Rule 42.1(e) allows a change of judge “if the appellate decision requires a new trial.” What if the decision requires re-holding an evidentiary hearing?

After what sounds like a somewhat idiosyncratic evidentiary hearing the family court ordered a change in a parenting plan. Father took special action. The Court of Appeals accepted it and granted relief, ruling that the order “cannot stand” because Father was denied due process. It directed the trial court to hold a proper hearing, allowing Father to present certain evidence. Father then moved in the trial court for change of judge under Rule 42.1 (e) (remand for new trial). The judge denied it, opining that the Court of Appeals didn’t “reverse” her and didn’t order a new trial, and also that there was no evidence that she had any “ill-feelings” toward Father. Father again took special action. The trial judge (whose evident unwillingness to reconsider her ruling regardless of any new evidence did her cause no favors) apparently then suggested that she could not hold a hearing until the Court of Appeals revested jurisdiction.

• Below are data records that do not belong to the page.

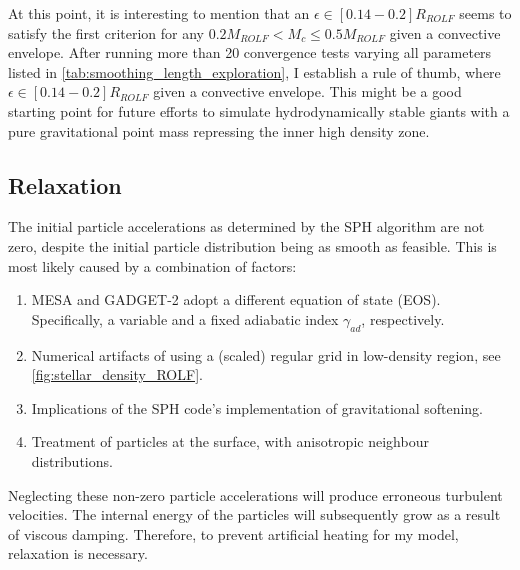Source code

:At this point, it is interesting to mention that an $\epsilon \in [0.14-0.2] R_{ROLF}$ seems to satisfy the first criterion for any $0.2M_{ROLF} < M_c \leq 0.5M_{ROLF}$ given a convective envelope. After running more than 20 convergence tests varying all parameters listed in \cref{tab:smoothing_length_exploration}, I establish a rule of thumb, where $\epsilon \in [0.14-0.2] R_{ROLF}$ given a convective envelope. This might be a good starting point for future efforts to simulate hydrodynamically stable giants with a pure gravitational point mass repressing the inner high density zone.


\subsection{Relaxation}

The initial particle accelerations as determined by the SPH algorithm are not zero, despite the initial particle distribution being as smooth as feasible. This is most likely caused by a combination of factors:
\begin{enumerate}
    \item MESA and GADGET-2 adopt a different equation of state (EOS). Specifically, a variable and a fixed adiabatic index $\gamma_{ad}$, respectively.
    \item Numerical artifacts of using a (scaled) regular grid in low-density region, see \cref{fig:stellar_density_ROLF}.
    \item Implications of the SPH code's implementation of gravitational softening.
    \item Treatment of particles at the surface, with anisotropic neighbour distributions.
\end{enumerate}
Neglecting these non-zero particle accelerations will produce erroneous turbulent velocities. The internal energy of the particles will subsequently grow as a result of viscous damping. Therefore, to prevent artificial heating for my model, relaxation is necessary.

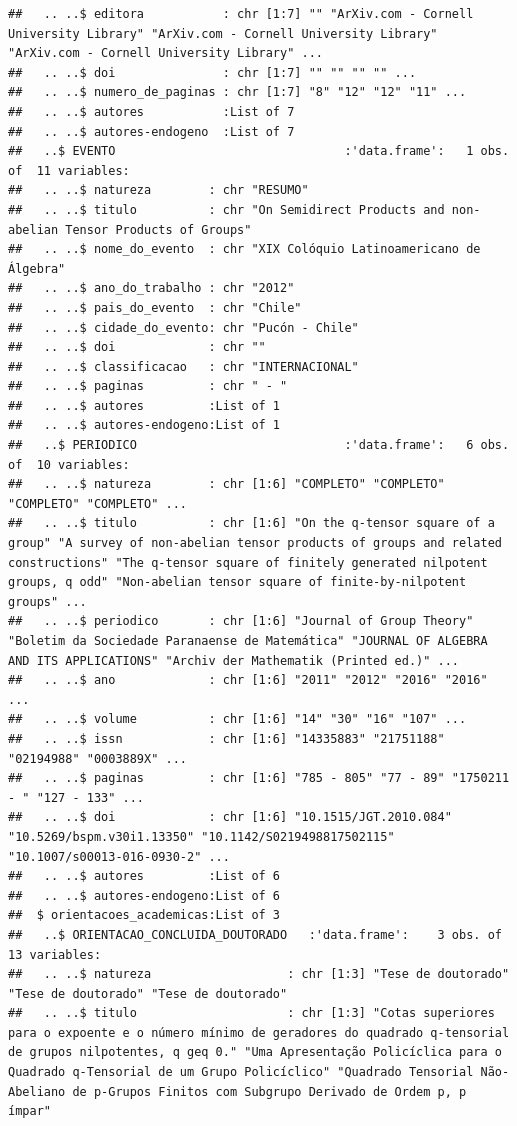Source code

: \documentclass[]{article}
\begin{document}
\begin{verbatim}
##   .. ..$ editora           : chr [1:7] "" "ArXiv.com - Cornell University Library" "ArXiv.com - Cornell University Library" "ArXiv.com - Cornell University Library" ...
##   .. ..$ doi               : chr [1:7] "" "" "" "" ...
##   .. ..$ numero_de_paginas : chr [1:7] "8" "12" "12" "11" ...
##   .. ..$ autores           :List of 7
##   .. ..$ autores-endogeno  :List of 7
##   ..$ EVENTO                                :'data.frame':   1 obs. of  11 variables:
##   .. ..$ natureza        : chr "RESUMO"
##   .. ..$ titulo          : chr "On Semidirect Products and non-abelian Tensor Products of Groups"
##   .. ..$ nome_do_evento  : chr "XIX Colóquio Latinoamericano de Álgebra"
##   .. ..$ ano_do_trabalho : chr "2012"
##   .. ..$ pais_do_evento  : chr "Chile"
##   .. ..$ cidade_do_evento: chr "Pucón - Chile"
##   .. ..$ doi             : chr ""
##   .. ..$ classificacao   : chr "INTERNACIONAL"
##   .. ..$ paginas         : chr " - "
##   .. ..$ autores         :List of 1
##   .. ..$ autores-endogeno:List of 1
##   ..$ PERIODICO                             :'data.frame':   6 obs. of  10 variables:
##   .. ..$ natureza        : chr [1:6] "COMPLETO" "COMPLETO" "COMPLETO" "COMPLETO" ...
##   .. ..$ titulo          : chr [1:6] "On the q-tensor square of a group" "A survey of non-abelian tensor products of groups and related constructions" "The q-tensor square of finitely generated nilpotent groups, q odd" "Non-abelian tensor square of finite-by-nilpotent groups" ...
##   .. ..$ periodico       : chr [1:6] "Journal of Group Theory" "Boletim da Sociedade Paranaense de Matemática" "JOURNAL OF ALGEBRA AND ITS APPLICATIONS" "Archiv der Mathematik (Printed ed.)" ...
##   .. ..$ ano             : chr [1:6] "2011" "2012" "2016" "2016" ...
##   .. ..$ volume          : chr [1:6] "14" "30" "16" "107" ...
##   .. ..$ issn            : chr [1:6] "14335883" "21751188" "02194988" "0003889X" ...
##   .. ..$ paginas         : chr [1:6] "785 - 805" "77 - 89" "1750211 - " "127 - 133" ...
##   .. ..$ doi             : chr [1:6] "10.1515/JGT.2010.084" "10.5269/bspm.v30i1.13350" "10.1142/S0219498817502115" "10.1007/s00013-016-0930-2" ...
##   .. ..$ autores         :List of 6
##   .. ..$ autores-endogeno:List of 6
##  $ orientacoes_academicas:List of 3
##   ..$ ORIENTACAO_CONCLUIDA_DOUTORADO   :'data.frame':    3 obs. of  13 variables:
##   .. ..$ natureza                   : chr [1:3] "Tese de doutorado" "Tese de doutorado" "Tese de doutorado"
##   .. ..$ titulo                     : chr [1:3] "Cotas superiores para o expoente e o número mínimo de geradores do quadrado q-tensorial de grupos nilpotentes, q geq 0." "Uma Apresentação Policíclica para o Quadrado q-Tensorial de um Grupo Policíclico" "Quadrado Tensorial Não-Abeliano de p-Grupos Finitos com Subgrupo Derivado de Ordem p, p ímpar"

\end{verbatim}
\end{document}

The Court of Appeals accepts the special action.

Before addressing Rule 42 it discusses the jurisdictional question. It points out that a special action does not divest the trial court of jurisdiction. This is pure dicta — the action did not raise the question and everybody here had jurisdiction — but it seems that even trial judges need to be reminded. (So in theory the trial court could have held the new hearing since Father had not obtained from the Court of Appeals an order staying it. But as a practical matter the judge was in no hurry to do anything.)

Then the court grants relief. “Trial” includes a contested evidentiary hearing. Directing the lower court to “revisit the same . . . issue based on the same factors and new evidence” is the same as requiring a new trial. The rule requires no magic words such as “reversed” or “new trial.”

Nor does it require proof of judicial animus. “Actual bias is not required.” The potential for subconscious bias is enough.

The rule does require a “remand.” Although jurisdiction is not remanded in a special action, since the trial court does not lose it, “an order granting relief and directing additional evidentiary proceedings to redo an earlier proceeding is the functional equivalent of a remand.”